We've created this guide primarily for engineers who are looking for an in-depth resource on Chaos Monkey, as a way to get started with Chaos Engineering. We want to help readers see how Chaos Monkey fits into the practice of Chaos Engineering.
Gremlin's goal is to empower engineering teams to build more resilient systems through thoughtful Chaos Engineering. We're on a constant quest to promote the Chaos Community through frequent conferences & meetups, in-depth talks, detailed tutorials, and the ever-growing list of Chaos Engineering Slack channels.
While Chaos Engineering extends well beyond the scope of one single technique or idea, Chaos Monkey is the most well-known tool for running Chaos Experiments and is a common starting place for engineers getting started with the discipline.
Chaos Monkey allows for planned instance failures when you and your team are best-prepared to handle them. You can schedule terminations so they occur based on a configurable mean number of days and during a given time period each day.
Part and parcel of a distributed architecture, redundancy is another major benefit to smart Chaos Engineering practices. If a single service or instance is brought down unexpectedly, a redundant backup may save the day.
Chaos Monkey Version 2.0 relies on Spinnaker. This is both a pro and a con. It enables cross-cloud compatibility but requires that the user is using Spinnaker.
As discussed in The Origin of Chaos Monkey, Chaos Monkey does not support deployments that are managed by anything other than Spinnaker.
Chaos Monkey also requires the use of MySQL 5.X, as discussed in more detail in the Chaos Monkey Tutorial chapter.
Chaos Monkey's limited scope means it injects one type of failure - causing pseudo-random instance failure. Thoughtful Chaos Engineering is about looking at an application's future, toward unknowable and unpredictable failures, beyond those of a single AWS instance. Chaos Monkey only handles one of the "long tail" failures that software will experience during its life cycle. Check out the Chaos Monkey Alternatives chapter for more information.

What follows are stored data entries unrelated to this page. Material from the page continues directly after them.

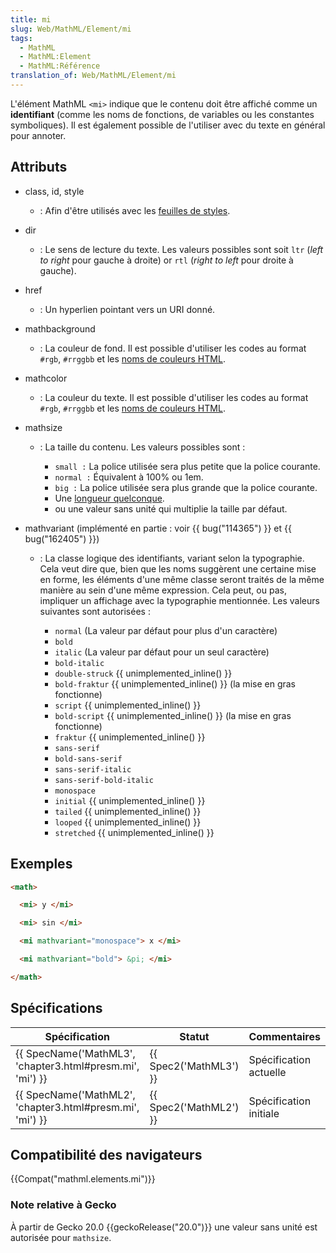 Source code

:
 ```yaml
---
title: mi
slug: Web/MathML/Element/mi
tags:
  - MathML
  - MathML:Element
  - MathML:Référence
translation_of: Web/MathML/Element/mi
---
```

L'élément MathML `<mi>` indique que le contenu doit être affiché comme un **identifiant** (comme les noms de fonctions, de variables ou les constantes symboliques). Il est également possible de l'utiliser avec du texte en général pour annoter.

## Attributs

- class, id, style
  - : Afin d'être utilisés avec les [feuilles de styles](/fr/docs/CSS).
- dir
  - : Le sens de lecture du texte. Les valeurs possibles sont soit `ltr` (_left to right_ pour gauche à droite) or `rtl` (_right to left_ pour droite à gauche).
- href
  - : Un hyperlien pointant vers un URI donné.
- mathbackground
  - : La couleur de fond. Il est possible d'utiliser les codes au format `#rgb`, `#rrggbb` et les [noms de couleurs HTML](/fr/docs/CSS/valeur_de_couleur#Mots-cl.C3.A9s).
- mathcolor
  - : La couleur du texte. Il est possible d'utiliser les codes au format `#rgb`, `#rrggbb` et les [noms de couleurs HTML](/fr/docs/CSS/valeur_de_couleur#Mots-cl.C3.A9s).
- mathsize

  - : La taille du contenu. Les valeurs possibles sont :

    - `small :` La police utilisée sera plus petite que la police courante.
    - `normal :` Équivalent à 100% ou 1em.
    - `big :` La police utilisée sera plus grande que la police courante.
    - Une [longueur quelconque](/fr/docs/CSS/longueur).
    - ou une valeur sans unité qui multiplie la taille par défaut.

- mathvariant (implémenté en partie : voir {{ bug("114365") }} et {{ bug("162405") }})

  - : La classe logique des identifiants, variant selon la typographie. Cela veut dire que, bien que les noms suggèrent une certaine mise en forme, les éléments d'une même classe seront traités de la même manière au sein d'une même expression. Cela peut, ou pas, impliquer un affichage avec la typographie mentionnée. Les valeurs suivantes sont autorisées :

    - `normal` (La valeur par défaut pour plus d'un caractère)
    - `bold`
    - `italic` (La valeur par défaut pour un seul caractère)
    - `bold-italic`

    <!---->

    - `double-struck` {{ unimplemented_inline() }}
    - `bold-fraktur` {{ unimplemented_inline() }} (la mise en gras fonctionne)
    - `script` {{ unimplemented_inline() }}
    - `bold-script` {{ unimplemented_inline() }} (la mise en gras fonctionne)
    - `fraktur` {{ unimplemented_inline() }}

    <!---->

    - `sans-serif`
    - `bold-sans-serif`
    - `sans-serif-italic`
    - `sans-serif-bold-italic`
    - `monospace`

    <!---->

    - `initial` {{ unimplemented_inline() }}
    - `tailed` {{ unimplemented_inline() }}
    - `looped` {{ unimplemented_inline() }}
    - `stretched` {{ unimplemented_inline() }}

## Exemples

```html
<math>

  <mi> y </mi>

  <mi> sin </mi>

  <mi mathvariant="monospace"> x </mi>

  <mi mathvariant="bold"> &pi; </mi>

</math>
```

## Spécifications

| Spécification                                                                | Statut                       | Commentaires           |
| ---------------------------------------------------------------------------- | ---------------------------- | ---------------------- |
| {{ SpecName('MathML3', 'chapter3.html#presm.mi', 'mi') }} | {{ Spec2('MathML3') }} | Spécification actuelle |
| {{ SpecName('MathML2', 'chapter3.html#presm.mi', 'mi') }} | {{ Spec2('MathML2') }} | Spécification initiale |

## Compatibilité des navigateurs

{{Compat("mathml.elements.mi")}}

### Note relative à Gecko

À partir de Gecko 20.0 {{geckoRelease("20.0")}} une valeur sans unité est autorisée pour `mathsize`.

While Chaos Monkey can terminate instances and cause failures, it lacks much semblance of coordination. Since Chaos Monkey is an open-source tool that was built by and for Netflix, it's left to you as the end-user to inject your own system-specific logic. Bringing down an instance is great and all, but knowing how to coordinate and act on that information is critical.
A big reason why Chaos Engineering encourages performing the smallest possible experiments is so any repercussions are somewhat contained -- if something goes awry, it's ideal to have a safety net or the ability to abort the experiment. Unfortunately, while Chaos Monkey doesn't include such safety features, many other tools and services have these capabilities, including Gremlin's Halt All
button, which immediately stops all active experiments.

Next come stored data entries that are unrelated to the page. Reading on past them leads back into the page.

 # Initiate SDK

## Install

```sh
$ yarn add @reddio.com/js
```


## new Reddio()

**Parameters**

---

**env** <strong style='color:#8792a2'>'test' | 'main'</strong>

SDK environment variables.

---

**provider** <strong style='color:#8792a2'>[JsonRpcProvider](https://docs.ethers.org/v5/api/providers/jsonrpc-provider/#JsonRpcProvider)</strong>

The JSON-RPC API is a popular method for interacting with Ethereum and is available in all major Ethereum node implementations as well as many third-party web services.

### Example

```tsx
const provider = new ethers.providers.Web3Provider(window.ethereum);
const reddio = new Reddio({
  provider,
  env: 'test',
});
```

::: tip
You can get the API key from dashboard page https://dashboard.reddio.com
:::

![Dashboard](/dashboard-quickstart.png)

As with most open source projects, Chaos Monkey is entirely executed through the command line, scripts, and configuration files. If your team wants an interface, it's up to you to build it.
By itself, Chaos Monkey fails to provide many useful functions such as auditing, outage checking, termination tracking, and so forth. Spinnaker supports a framework for creating your own Chaos Monkey auditing through its Echo events microservice, but you'll generally be required to either integrate with Netflix's existing software or to create your own custom tools in order to get much info out of Chaos Monkey.